Voei até Recife (PE), de onde peguei um ônibus para João Pessoa (PB). No metrô entre o aeroporto e a rodoviária da capital pernambucana (TIP – Terminal Integrado de Passageiros), tive o primeiro sinal da receptividade nordestina.
– Tu é do Sul, né? – perguntou um rapaz que estava perto de mim no vagão.
Estranhei a pergunta que, normalmente, vem depois de poucas palavras, mas eu ainda não havia pronunciado nenhuma.
– Sou, como tu sabe? – respondi, espantada.
– Assim, de mochila e branquinha, só podia ser. Até achei que era gringa – respondeu o amigo do menino.
Conversamos sobre os lugares que pretendia visitar, e eles também sugeriram outros. Na baldeação, perguntei para um deles onde pegava o metrô para a estação "Caramagibe". Recebi uma gargalhada como resposta (e depois a indicação). O nome é Camaragibe.

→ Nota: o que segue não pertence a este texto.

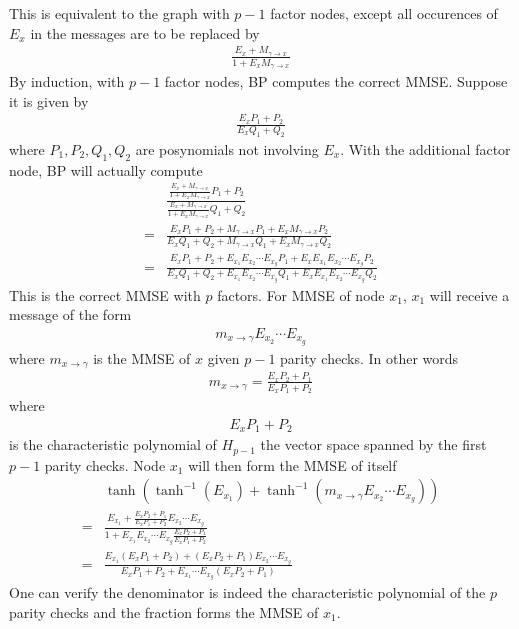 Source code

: \documentclass[12pt]{article}
\begin{document}
This is equivalent to the graph with $p-1$ factor nodes, except all occurences of $E_x$ in the messages are to be replaced by
\begin{align*}
\frac{E_x + M_{\gamma\rightarrow x}}{1+E_xM_{\gamma\rightarrow x}}
\end{align*}
By induction, with $p-1$ factor nodes, BP computes the correct MMSE. Suppose it is given by
\begin{align*}
\frac{E_xP_1+P_2}{E_xQ_1+Q_2}
\end{align*}
where $P_1, P_2, Q_1, Q_2$ are posynomials not involving $E_x$. With the additional factor node, BP will actually compute
\begin{align*}
&\frac{\frac{E_x + M_{\gamma\rightarrow x}}{1+E_xM_{\gamma\rightarrow x}}P_1+P_2}{\frac{E_x + M_{\gamma\rightarrow x}}{1+E_xM_{\gamma\rightarrow x}}Q_1+Q_2}\\
=&\frac{E_xP_1+P_2+M_{\gamma\rightarrow x}P_1 + E_xM_{\gamma\rightarrow x}P_2}{E_xQ_1+Q_2+M_{\gamma\rightarrow x}Q_1 + E_xM_{\gamma\rightarrow x}Q_2}\\
=&\frac{E_xP_1+P_2+E_{x_1}E_{x_2}\cdots E_{x_g}P_1 + E_xE_{x_1}E_{x_2}\cdots E_{x_g}P_2}{E_xQ_1+Q_2+E_{x_1}E_{x_2}\cdots E_{x_g}Q_1 + E_xE_{x_1}E_{x_2}\cdots E_{x_g}Q_2}
\end{align*}
This is the correct MMSE with $p$ factors. For MMSE of node $x_1$, $x_1$ will receive a message of the form
\begin{align*}
m_{x\rightarrow\gamma}E_{x_2}\cdots E_{x_g}
\end{align*}
where $m_{x\rightarrow\gamma}$ is the MMSE of $x$ given $p-1$ parity checks. In other words
\begin{align}
m_{x\rightarrow\gamma} = \frac{E_xP_2+P_1}{E_xP_1+P_2}
\end{align}
where 
\begin{align*}
E_xP_1+P_2
\end{align*}
is the characteristic polynomial of $H_{p-1}$ the vector space spanned by the first $p-1$ parity checks. Node $x_1$ will then form the MMSE of itself
\begin{align}
&\tanh\left(\tanh^{-1}(E_{x_1})+\tanh^{-1}\left(m_{x\rightarrow\gamma}E_{x_2}\cdots E_{x_g}\right)\right)\\
=&\frac{E_{x_1}+\frac{E_xP_2+P_1}{E_xP_1+P_2}E_{x_2}\cdots E_{x_g}}{1+E_{x_1}E_{x_2}\cdots E_{x_g}\frac{E_xP_2+P_1}{E_xP_1+P_2}}\\
=&\frac{E_{x_1}(E_xP_1+P_2)+(E_xP_2+P_1)E_{x_2}\cdots E_{x_g}}{E_xP_1+P_2+E_{x_1}\cdots E_{x_g}(E_xP_2+P_1)}
\end{align}
One can verify the denominator is indeed the characteristic polynomial of the $p$ parity checks and the fraction forms the MMSE of $x_1$.
\end{document}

Foi essa a primeira impressão que tive do povo nordestino: amigável, espontâneo e prestativo. E foi essa a impressão que ficou, tirando um pequeno grupo do qual era quase dependente: motoristas e cobradores de ônibus. Mal respondiam aos bons dias/boas tardes/boas noites e não faziam muita questão de ajudar a encontrar o ponto de referência que procurava.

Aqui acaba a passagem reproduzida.